Computing

Servers

Computing Servers

APP has three computing servers installed at SIO. The specifications of each server are listed in the table below.

Server Name kamino manaan castilon
Description NVIDIA DGX Workstation GPU Server CPU Server
Operating System Ubuntu 22.04 Ubuntu 22.04 Ubuntu 22.04
CPU Intel Xeon E5-2698 v4 (2.20 GHz) AMD EPYC 7453 (2.75 GHz) AMD EPYC 9654 (2.4 GHz)
CPU Cores (1 socket) x (20 cores/socket) x (2 threads/core) = 40 logical cores (1 socket) x (28 cores/socket) x (2 threads/core) = 56 logical cores (2 sockets) x (96 cores/socket) x (2 threads/core) = 384 logical cores
Memory 252 GB 504 GB 1.48 TB
Swap 128 GB 128 GB 128 GB
GPUs 4x NVIDIA Tesla V100 32GB NVLINK 4x NVIDIA A100 80GB PCIe -
GPU Memory 32 GB/GPU 80 GB/GPU -

File Server

While each server has its own file system, three important directories are shared between all servers: /home, /data, and /project.

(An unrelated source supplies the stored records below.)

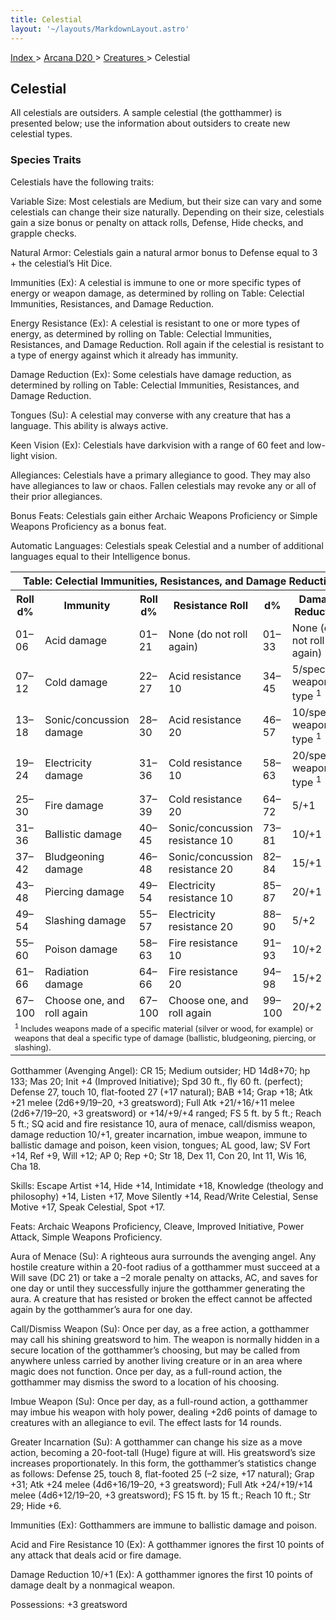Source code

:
 ```yaml
---
title: Celestial
layout: '~/layouts/MarkdownLayout.astro'
---
```


[ Index ](/) > [ Arcana D20 ](/arcana.d20.srd) > [ Creatures ](/arcana.d20.srd/creatures) > Celestial

##  Celestial

All celestials are outsiders. A sample celestial (the gotthammer) is presented
below; use the information about outsiders to create new celestial types.

###  Species Traits

Celestials have the following traits:

Variable Size: Most celestials are Medium, but their size can vary and some
celestials can change their size naturally. Depending on their size,
celestials gain a size bonus or penalty on attack rolls, Defense, Hide checks,
and grapple checks.

Natural Armor: Celestials gain a natural armor bonus to Defense equal to 3 +
the celestial’s Hit Dice.

Immunities (Ex): A celestial is immune to one or more specific types of energy
or weapon damage, as determined by rolling on Table: Celectial Immunities,
Resistances, and Damage Reduction.

Energy Resistance (Ex): A celestial is resistant to one or more types of
energy, as determined by rolling on Table: Celectial Immunities, Resistances,
and Damage Reduction. Roll again if the celestial is resistant to a type of
energy against which it already has immunity.

Damage Reduction (Ex): Some celestials have damage reduction, as determined by
rolling on Table: Celectial Immunities, Resistances, and Damage Reduction.

Tongues (Su): A celestial may converse with any creature that has a language.
This ability is always active.

Keen Vision (Ex): Celestials have darkvision with a range of 60 feet and low-
light vision.

Allegiances: Celestials have a primary allegiance to good. They may also have
allegiances to law or chaos. Fallen celestials may revoke any or all of their
prior allegiances.

Bonus Feats: Celestials gain either Archaic Weapons Proficiency or Simple
Weapons Proficiency as a bonus feat.

Automatic Languages: Celestials speak Celestial and a number of additional
languages equal to their Intelligence bonus.


<table> <tr> <th colspan="6"> Table: Celectial Immunities, Resistances, and Damage Reduction </th> </tr> <tr> <th> Roll d% </th> <th> Immunity </th> <th> Roll d% </th> <th> Resistance Roll </th> <th> d% </th> <th> Damage Reduction </th> </tr> <tr> <td> 01–06 </td> <td> Acid damage </td> <td> 01–21 </td> <td> None (do not roll again) </td> <td> 01–33 </td> <td> None (do not roll again) </td> </tr> <tr class="shaded"> <td> 07–12 </td> <td> Cold damage </td> <td> 22–27 </td> <td> Acid resistance 10 </td> <td> 34–45 </td> <td> 5/specific weapon type <sup> 1 </sup> </td> </tr> <tr> <td> 13–18 </td> <td> Sonic/concussion damage </td> <td> 28–30 </td> <td> Acid resistance 20 </td> <td> 46–57 </td> <td> 10/specific weapon type <sup> 1 </sup> </td> </tr> <tr class="shaded"> <td> 19–24 </td> <td> Electricity damage </td> <td> 31–36 </td> <td> Cold resistance 10 </td> <td> 58–63 </td> <td> 20/specific weapon type <sup> 1 </sup> </td> </tr> <tr> <td> 25–30 </td> <td> Fire damage </td> <td> 37–39 </td> <td> Cold resistance 20 </td> <td> 64–72 </td> <td> 5/+1 </td> </tr> <tr class="shaded"> <td> 31–36 </td> <td> Ballistic damage </td> <td> 40–45 </td> <td> Sonic/concussion resistance 10 </td> <td> 73–81 </td> <td> 10/+1 </td> </tr> <tr> <td> 37–42 </td> <td> Bludgeoning damage </td> <td> 46–48 </td> <td> Sonic/concussion resistance 20 </td> <td> 82–84 </td> <td> 15/+1 </td> </tr> <tr class="shaded"> <td> 43–48 </td> <td> Piercing damage </td> <td> 49–54 </td> <td> Electricity resistance 10 </td> <td> 85–87 </td> <td> 20/+1 </td> </tr> <tr> <td> 49–54 </td> <td> Slashing damage </td> <td> 55–57 </td> <td> Electricity resistance 20 </td> <td> 88–90 </td> <td> 5/+2 </td> </tr> <tr class="shaded"> <td> 55–60 </td> <td> Poison damage </td> <td> 58–63 </td> <td> Fire resistance 10 </td> <td> 91–93 </td> <td> 10/+2 </td> </tr> <tr> <td> 61–66 </td> <td> Radiation damage </td> <td> 64–66 </td> <td> Fire resistance 20 </td> <td> 94–98 </td> <td> 15/+2 </td> </tr> <tr class="shaded"> <td> 67–100 </td> <td> Choose one, and roll again </td> <td> 67–100 </td> <td> Choose one, and roll again </td> <td> 99–100 </td> <td> 20/+2 </td> </tr> <tr> <td colspan="6" style="text-align: left; font-size: .8em"> <sup> 1 </sup> Includes weapons made of a specific material (silver or wood, for example) or weapons that deal a specific type of damage (ballistic, bludgeoning, piercing, or slashing). </td> </tr> </table>


Gotthammer (Avenging Angel): CR 15; Medium outsider; HD 14d8+70; hp 133; Mas
20; Init +4 (Improved Initiative); Spd 30 ft., fly 60 ft. (perfect); Defense
27, touch 10, flat-footed 27 (+17 natural); BAB +14; Grap +18; Atk +21 melee
(2d6+9/19–20, +3 greatsword); Full Atk +21/+16/+11 melee (2d6+7/19–20, +3
greatsword) or +14/+9/+4 ranged; FS 5 ft. by 5 ft.; Reach 5 ft.; SQ acid and
fire resistance 10, aura of menace, call/dismiss weapon, damage reduction
10/+1, greater incarnation, imbue weapon, immune to ballistic damage and
poison, keen vision, tongues; AL good, law; SV Fort +14, Ref +9, Will +12; AP
0; Rep +0; Str 18, Dex 11, Con 20, Int 11, Wis 16, Cha 18.

Skills: Escape Artist +14, Hide +14, Intimidate +18, Knowledge (theology and
philosophy) +14, Listen +17, Move Silently +14, Read/Write Celestial, Sense
Motive +17, Speak Celestial, Spot +17.

Feats: Archaic Weapons Proficiency, Cleave, Improved Initiative, Power Attack,
Simple Weapons Proficiency.

Aura of Menace (Su): A righteous aura surrounds the avenging angel. Any
hostile creature within a 20-foot radius of a gotthammer must succeed at a
Will save (DC 21) or take a –2 morale penalty on attacks, AC, and saves for
one day or until they successfully injure the gotthammer generating the aura.
A creature that has resisted or broken the effect cannot be affected again by
the gotthammer’s aura for one day.

Call/Dismiss Weapon (Su): Once per day, as a free action, a gotthammer may
call his shining greatsword to him. The weapon is normally hidden in a secure
location of the gotthammer’s choosing, but may be called from anywhere unless
carried by another living creature or in an area where magic does not
function. Once per day, as a full-round action, the gotthammer may dismiss the
sword to a location of his choosing.

Imbue Weapon (Su): Once per day, as a full-round action, a gotthammer may
imbue his weapon with holy power, dealing +2d6 points of damage to creatures
with an allegiance to evil. The effect lasts for 14 rounds.

Greater Incarnation (Su): A gotthammer can change his size as a move action,
becoming a 20-foot-tall (Huge) figure at will. His greatsword’s size increases
proportionately. In this form, the gotthammer’s statistics change as follows:
Defense 25, touch 8, flat-footed 25 (–2 size, +17 natural); Grap +31; Atk +24
melee (4d6+16/19–20, +3 greatsword); Full Atk +24/+19/+14 melee (4d6+12/19–20,
+3 greatsword); FS 15 ft. by 15 ft.; Reach 10 ft.; Str 29; Hide +6.

Immunities (Ex): Gotthammers are immune to ballistic damage and poison.

Acid and Fire Resistance 10 (Ex): A gotthammer ignores the first 10 points of
any attack that deals acid or fire damage.

Damage Reduction 10/+1 (Ex): A gotthammer ignores the first 10 points of
damage dealt by a nonmagical weapon.

Possessions: +3 greatsword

These directories are mounted from a separate file server maintained by SIO IT. Any files that are located in these directories are accessible from all servers, and any changes made to these files are immediately visible on all servers.

The home directory is where your personal files are stored, under the convention of /home/username. The data directory is where large datasets are stored, and the project directory is where shared project files are stored.

Connecting to the servers

Virtual Private Network (VPN)

The servers can be reached from anywhere in the world using the UCSD VPN. The VPN is required to access the servers from off-campus locations and from on-campus WiFi. The only case where the VPN is not required is when you are connected to the UCSD wired network.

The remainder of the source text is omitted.